# Problem
All lines from the one containing "needs to be" to the end of the material are to be given again exactly; leave out every line before it.

### Data to examine ###

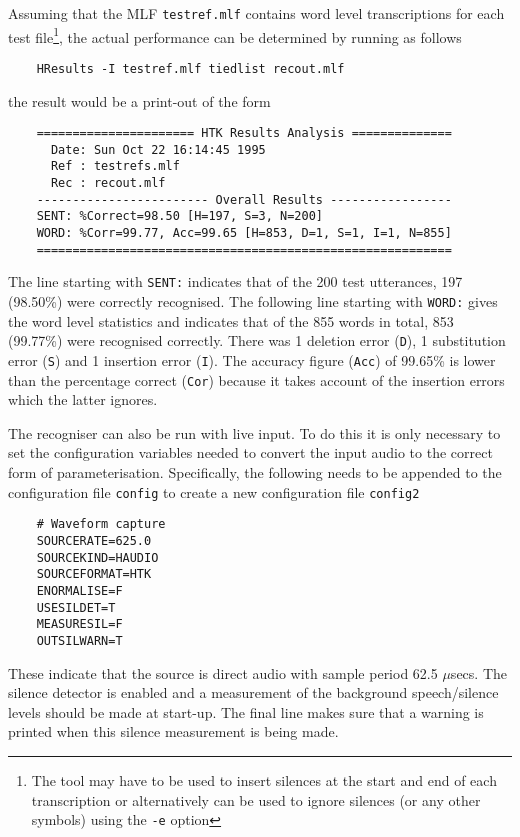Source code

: Assuming that the MLF \texttt{testref.mlf} contains word level transcriptions
for each test file\footnote{The  tool may have to be used to insert silences 
at the start and end of each transcription or alternatively
 can be used to ignore silences (or any other symbols) using
the \texttt{-e} option}, the actual
performance can be determined by running 
 as follows
\begin{verbatim}
    HResults -I testref.mlf tiedlist recout.mlf
\end{verbatim}
the result would be a print-out of the form
\begin{verbatim}
    ====================== HTK Results Analysis ==============
      Date: Sun Oct 22 16:14:45 1995
      Ref : testrefs.mlf
      Rec : recout.mlf
    ------------------------ Overall Results -----------------
    SENT: %Correct=98.50 [H=197, S=3, N=200]
    WORD: %Corr=99.77, Acc=99.65 [H=853, D=1, S=1, I=1, N=855]
    ==========================================================
\end{verbatim}
The line starting with \texttt{SENT:} indicates that of the 200 test utterances,
197  (98.50\%) were correctly recognised.  The following line starting with \texttt{WORD:} 
gives the word level statistics and indicates that of the 855 words in total,
853 (99.77\%) were recognised correctly.  There was 1 deletion error (\texttt{D}), 
1 substitution
error (\texttt{S}) and 1 insertion error (\texttt{I}).  The accuracy figure (\texttt{Acc})
of 99.65\% is lower than the percentage correct (\texttt{Cor}) because it takes
account of the insertion errors which the latter ignores.



The recogniser can also be run with live input.  
To do this it is only
necessary to set the configuration variables needed to convert the input
audio to the correct form of  parameterisation.  Specifically, the following
needs to be appended to the configuration file \texttt{config} to
create a new configuration file \texttt{config2}
\begin{verbatim}
    # Waveform capture
    SOURCERATE=625.0
    SOURCEKIND=HAUDIO
    SOURCEFORMAT=HTK
    ENORMALISE=F
    USESILDET=T
    MEASURESIL=F
    OUTSILWARN=T
\end{verbatim}
These indicate that the source is direct audio with sample period 62.5
$\mu$secs.  The silence detector is enabled and a measurement of the background
speech/silence levels should be made at start-up.  The final line makes sure
that a warning is printed when this silence measurement is being made.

###

# Answer for this exercise
needs to be appended to the configuration file \texttt{config} to
create a new configuration file \texttt{config2}
\begin{verbatim}
    # Waveform capture
    SOURCERATE=625.0
    SOURCEKIND=HAUDIO
    SOURCEFORMAT=HTK
    ENORMALISE=F
    USESILDET=T
    MEASURESIL=F
    OUTSILWARN=T
\end{verbatim}
These indicate that the source is direct audio with sample period 62.5
$\mu$secs.  The silence detector is enabled and a measurement of the background
speech/silence levels should be made at start-up.  The final line makes sure
that a warning is printed when this silence measurement is being made.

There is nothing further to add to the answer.